▽
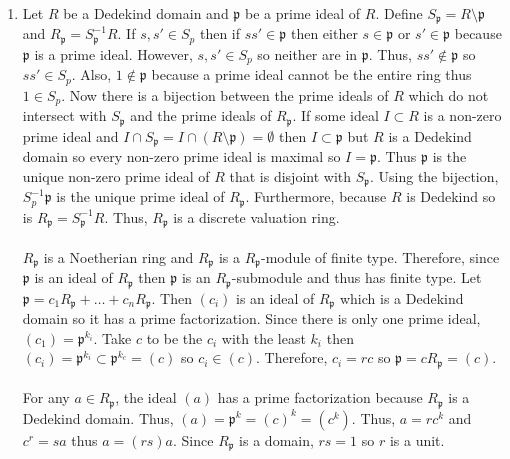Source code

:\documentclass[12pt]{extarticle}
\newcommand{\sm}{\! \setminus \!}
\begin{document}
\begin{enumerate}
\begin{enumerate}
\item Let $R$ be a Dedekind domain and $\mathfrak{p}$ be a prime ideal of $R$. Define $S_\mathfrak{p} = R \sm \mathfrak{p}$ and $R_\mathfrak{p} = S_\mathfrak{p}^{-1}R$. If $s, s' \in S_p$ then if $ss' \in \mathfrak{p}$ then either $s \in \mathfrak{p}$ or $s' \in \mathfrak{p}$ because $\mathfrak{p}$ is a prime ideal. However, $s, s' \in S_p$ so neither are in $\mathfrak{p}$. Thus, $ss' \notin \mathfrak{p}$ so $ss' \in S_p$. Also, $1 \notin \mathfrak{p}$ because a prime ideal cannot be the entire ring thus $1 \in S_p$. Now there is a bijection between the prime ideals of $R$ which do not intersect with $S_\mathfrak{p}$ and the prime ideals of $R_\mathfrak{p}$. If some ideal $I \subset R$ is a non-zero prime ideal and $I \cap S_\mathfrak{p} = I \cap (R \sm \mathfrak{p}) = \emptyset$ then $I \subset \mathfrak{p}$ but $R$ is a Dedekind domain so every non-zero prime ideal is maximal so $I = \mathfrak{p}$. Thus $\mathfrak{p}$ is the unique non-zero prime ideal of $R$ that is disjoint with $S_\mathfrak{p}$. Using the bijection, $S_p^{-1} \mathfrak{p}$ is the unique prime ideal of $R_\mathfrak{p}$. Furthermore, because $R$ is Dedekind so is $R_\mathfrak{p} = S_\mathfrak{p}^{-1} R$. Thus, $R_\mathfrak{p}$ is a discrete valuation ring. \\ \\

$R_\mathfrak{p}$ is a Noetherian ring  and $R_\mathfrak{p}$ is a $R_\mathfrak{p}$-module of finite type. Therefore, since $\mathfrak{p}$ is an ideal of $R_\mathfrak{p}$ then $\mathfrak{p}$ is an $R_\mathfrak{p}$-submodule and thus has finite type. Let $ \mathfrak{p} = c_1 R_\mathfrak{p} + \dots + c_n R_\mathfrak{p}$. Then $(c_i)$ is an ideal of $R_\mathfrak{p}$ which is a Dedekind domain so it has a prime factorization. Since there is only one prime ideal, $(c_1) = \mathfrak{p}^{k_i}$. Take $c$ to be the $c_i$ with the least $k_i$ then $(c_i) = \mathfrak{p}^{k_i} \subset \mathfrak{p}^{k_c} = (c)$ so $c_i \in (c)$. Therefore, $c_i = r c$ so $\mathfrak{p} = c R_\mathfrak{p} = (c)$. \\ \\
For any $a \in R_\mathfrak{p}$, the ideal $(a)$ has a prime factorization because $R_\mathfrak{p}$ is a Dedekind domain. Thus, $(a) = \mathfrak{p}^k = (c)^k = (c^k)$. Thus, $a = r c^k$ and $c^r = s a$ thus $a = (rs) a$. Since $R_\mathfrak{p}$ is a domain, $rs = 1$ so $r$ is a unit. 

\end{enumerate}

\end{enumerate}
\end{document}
△
▽
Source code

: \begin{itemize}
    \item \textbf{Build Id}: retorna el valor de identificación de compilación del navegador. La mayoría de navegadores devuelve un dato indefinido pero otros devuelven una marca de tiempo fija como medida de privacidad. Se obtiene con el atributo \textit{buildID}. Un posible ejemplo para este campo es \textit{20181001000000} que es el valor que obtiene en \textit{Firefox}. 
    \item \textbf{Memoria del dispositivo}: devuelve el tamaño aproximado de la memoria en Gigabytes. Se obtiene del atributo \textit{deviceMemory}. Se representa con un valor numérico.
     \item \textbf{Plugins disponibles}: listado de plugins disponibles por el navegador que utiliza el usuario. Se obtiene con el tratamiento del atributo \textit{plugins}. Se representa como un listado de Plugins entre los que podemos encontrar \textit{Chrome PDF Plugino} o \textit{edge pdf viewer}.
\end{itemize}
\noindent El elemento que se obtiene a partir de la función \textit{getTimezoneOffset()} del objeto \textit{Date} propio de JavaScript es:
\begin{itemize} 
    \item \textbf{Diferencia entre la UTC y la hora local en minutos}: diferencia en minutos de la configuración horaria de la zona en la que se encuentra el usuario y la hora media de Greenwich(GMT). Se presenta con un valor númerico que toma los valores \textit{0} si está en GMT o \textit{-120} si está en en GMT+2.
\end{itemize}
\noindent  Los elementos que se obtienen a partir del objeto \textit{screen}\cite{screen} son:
△
» Task prompt
In the entries above, how many lines include the word "partir"? Only the number should be given.

» Answer to this exercise
2